## WHAT YOU ARE ASKED TO DO
Omit the pictures and copy the entries exactly.
::::
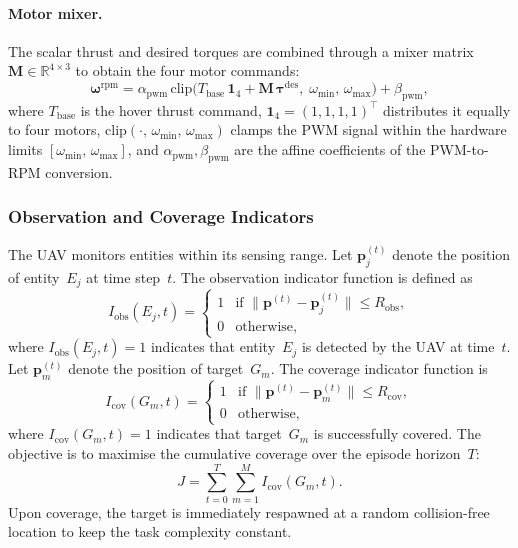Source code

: \paragraph{Motor mixer.}
The scalar thrust and desired torques are combined through a mixer matrix
$\mathbf{M} \in \mathbb{R}^{4\times3}$ to obtain the four motor commands:
\begin{equation}
  \boldsymbol{\omega}^{\mathrm{rpm}} =
    \alpha_{\mathrm{pwm}}\,\mathrm{clip}\!\bigl(
      T_{\mathrm{base}}\,\mathbf{1}_4
      + \mathbf{M}\,\boldsymbol{\tau}^{\mathrm{des}},\;
      \omega_{\min},\, \omega_{\max}
    \bigr)
    + \beta_{\mathrm{pwm}},
  \label{eq:mixer}
\end{equation}
where $T_{\mathrm{base}}$ is the hover thrust command,
$\mathbf{1}_4 = (1,1,1,1)^{\top}$ distributes it equally to four motors,
$\mathrm{clip}(\cdot,\, \omega_{\min},\, \omega_{\max})$ clamps the PWM signal
within the hardware limits $[\omega_{\min},\, \omega_{\max}]$, and
$\alpha_{\mathrm{pwm}}, \beta_{\mathrm{pwm}}$ are the affine coefficients of
the PWM-to-RPM conversion.

\subsubsection{Observation and Coverage Indicators}

The UAV monitors entities within its sensing range.
Let $\mathbf{p}_j^{(t)}$ denote the position of entity~$E_j$ at time step~$t$.
The observation indicator function is defined as
\begin{equation}
  I_{\mathrm{obs}}(E_j, t) =
  \begin{cases}
    1 & \text{if } \lVert\mathbf{p}^{(t)} - \mathbf{p}_j^{(t)}\rVert
        \le R_{\mathrm{obs}}, \\
    0 & \text{otherwise},
  \end{cases}
  \label{eq:obs_indicator}
\end{equation}
where $I_{\mathrm{obs}}(E_j, t) = 1$ indicates that entity~$E_j$ is detected
by the UAV at time~$t$.
Let $\mathbf{p}_m^{(t)}$ denote the position of target~$G_m$.
The coverage indicator function is
\begin{equation}
  I_{\mathrm{cov}}(G_m, t) =
  \begin{cases}
    1 & \text{if } \lVert\mathbf{p}^{(t)} - \mathbf{p}_m^{(t)}\rVert
        \le R_{\mathrm{cov}}, \\
    0 & \text{otherwise},
  \end{cases}
  \label{eq:cov_indicator}
\end{equation}
where $I_{\mathrm{cov}}(G_m, t) = 1$ indicates that target~$G_m$ is
successfully covered.
The objective is to maximise the cumulative coverage over the episode
horizon~$T$:
\begin{equation}
  J = \sum_{t=0}^{T} \sum_{m=1}^{M} I_{\mathrm{cov}}(G_m, t).
  \label{eq:coverage_obj}
\end{equation}
Upon coverage, the target is immediately respawned at a random collision-free
location to keep the task complexity constant.

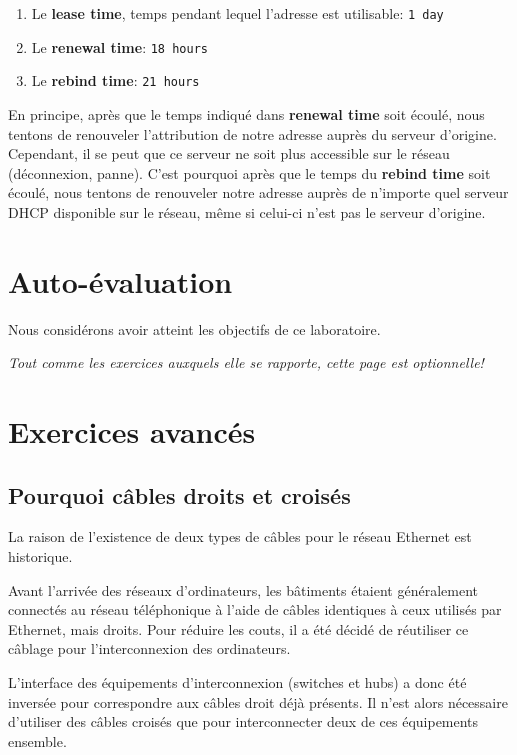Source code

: \documentclass[11pt,a4paper]{article}
\begin{document}
\begin{enumerate}
	\item Le \textbf{lease time}, temps pendant lequel l'adresse est utilisable: \texttt{1 day}
	\item Le \textbf{renewal time}: \texttt{18 hours}
	\item Le \textbf{rebind time}: \texttt{21 hours}
\end{enumerate}

En principe, après que le temps indiqué dans \textbf{renewal time} soit écoulé, nous tentons de renouveler l'attribution de notre adresse auprès du serveur d'origine. Cependant, il se peut que ce serveur ne soit plus accessible sur le réseau (déconnexion, panne). C'est pourquoi après que le temps du \textbf{rebind time} soit écoulé, nous tentons de renouveler notre adresse auprès de n'importe quel serveur DHCP disponible sur le réseau, même si celui-ci n'est pas le serveur d'origine.

\section{Auto-évaluation}

Nous considérons avoir atteint les objectifs de ce laboratoire.

\pagebreak

\textit{Tout comme les exercices auxquels elle se rapporte, cette page est optionnelle!}

\section{Exercices avancés}

\subsection{Pourquoi câbles droits et croisés}

La raison de l'existence de deux types de câbles pour le réseau Ethernet est historique.

Avant l'arrivée des réseaux d'ordinateurs, les bâtiments étaient généralement connectés au réseau téléphonique à l'aide de câbles identiques à ceux utilisés par Ethernet, mais droits. Pour réduire les couts, il a été décidé de réutiliser ce câblage pour l'interconnexion des ordinateurs.

L'interface des équipements d'interconnexion (switches et hubs) a donc été inversée pour correspondre aux câbles droit déjà présents. Il n'est alors nécessaire d'utiliser des câbles croisés que pour interconnecter deux de ces équipements ensemble.
\end{document}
::::
## COMPLETED TASK
Source code

: \paragraph{Motor mixer.}
The scalar thrust and desired torques are combined through a mixer matrix
$\mathbf{M} \in \mathbb{R}^{4\times3}$ to obtain the four motor commands:
\begin{equation}
  \boldsymbol{\omega}^{\mathrm{rpm}} =
    \alpha_{\mathrm{pwm}}\,\mathrm{clip}\!\bigl(
      T_{\mathrm{base}}\,\mathbf{1}_4
      + \mathbf{M}\,\boldsymbol{\tau}^{\mathrm{des}},\;
      \omega_{\min},\, \omega_{\max}
    \bigr)
    + \beta_{\mathrm{pwm}},
  \label{eq:mixer}
\end{equation}
where $T_{\mathrm{base}}$ is the hover thrust command,
$\mathbf{1}_4 = (1,1,1,1)^{\top}$ distributes it equally to four motors,
$\mathrm{clip}(\cdot,\, \omega_{\min},\, \omega_{\max})$ clamps the PWM signal
within the hardware limits $[\omega_{\min},\, \omega_{\max}]$, and
$\alpha_{\mathrm{pwm}}, \beta_{\mathrm{pwm}}$ are the affine coefficients of
the PWM-to-RPM conversion.

\subsubsection{Observation and Coverage Indicators}

The UAV monitors entities within its sensing range.
Let $\mathbf{p}_j^{(t)}$ denote the position of entity~$E_j$ at time step~$t$.
The observation indicator function is defined as
\begin{equation}
  I_{\mathrm{obs}}(E_j, t) =
  \begin{cases}
    1 & \text{if } \lVert\mathbf{p}^{(t)} - \mathbf{p}_j^{(t)}\rVert
        \le R_{\mathrm{obs}}, \\
    0 & \text{otherwise},
  \end{cases}
  \label{eq:obs_indicator}
\end{equation}
where $I_{\mathrm{obs}}(E_j, t) = 1$ indicates that entity~$E_j$ is detected
by the UAV at time~$t$.
Let $\mathbf{p}_m^{(t)}$ denote the position of target~$G_m$.
The coverage indicator function is
\begin{equation}
  I_{\mathrm{cov}}(G_m, t) =
  \begin{cases}
    1 & \text{if } \lVert\mathbf{p}^{(t)} - \mathbf{p}_m^{(t)}\rVert
        \le R_{\mathrm{cov}}, \\
    0 & \text{otherwise},
  \end{cases}
  \label{eq:cov_indicator}
\end{equation}
where $I_{\mathrm{cov}}(G_m, t) = 1$ indicates that target~$G_m$ is
successfully covered.
The objective is to maximise the cumulative coverage over the episode
horizon~$T$:
\begin{equation}
  J = \sum_{t=0}^{T} \sum_{m=1}^{M} I_{\mathrm{cov}}(G_m, t).
  \label{eq:coverage_obj}
\end{equation}
Upon coverage, the target is immediately respawned at a random collision-free
location to keep the task complexity constant.

Source code

: \documentclass[11pt,a4paper]{article}
\begin{document}
\begin{enumerate}
	\item Le \textbf{lease time}, temps pendant lequel l'adresse est utilisable: \texttt{1 day}
	\item Le \textbf{renewal time}: \texttt{18 hours}
	\item Le \textbf{rebind time}: \texttt{21 hours}
\end{enumerate}

En principe, après que le temps indiqué dans \textbf{renewal time} soit écoulé, nous tentons de renouveler l'attribution de notre adresse auprès du serveur d'origine. Cependant, il se peut que ce serveur ne soit plus accessible sur le réseau (déconnexion, panne). C'est pourquoi après que le temps du \textbf{rebind time} soit écoulé, nous tentons de renouveler notre adresse auprès de n'importe quel serveur DHCP disponible sur le réseau, même si celui-ci n'est pas le serveur d'origine.

\section{Auto-évaluation}

Nous considérons avoir atteint les objectifs de ce laboratoire.

\pagebreak

\textit{Tout comme les exercices auxquels elle se rapporte, cette page est optionnelle!}

\section{Exercices avancés}

\subsection{Pourquoi câbles droits et croisés}

La raison de l'existence de deux types de câbles pour le réseau Ethernet est historique.

Avant l'arrivée des réseaux d'ordinateurs, les bâtiments étaient généralement connectés au réseau téléphonique à l'aide de câbles identiques à ceux utilisés par Ethernet, mais droits. Pour réduire les couts, il a été décidé de réutiliser ce câblage pour l'interconnexion des ordinateurs.

L'interface des équipements d'interconnexion (switches et hubs) a donc été inversée pour correspondre aux câbles droit déjà présents. Il n'est alors nécessaire d'utiliser des câbles croisés que pour interconnecter deux de ces équipements ensemble.
\end{document}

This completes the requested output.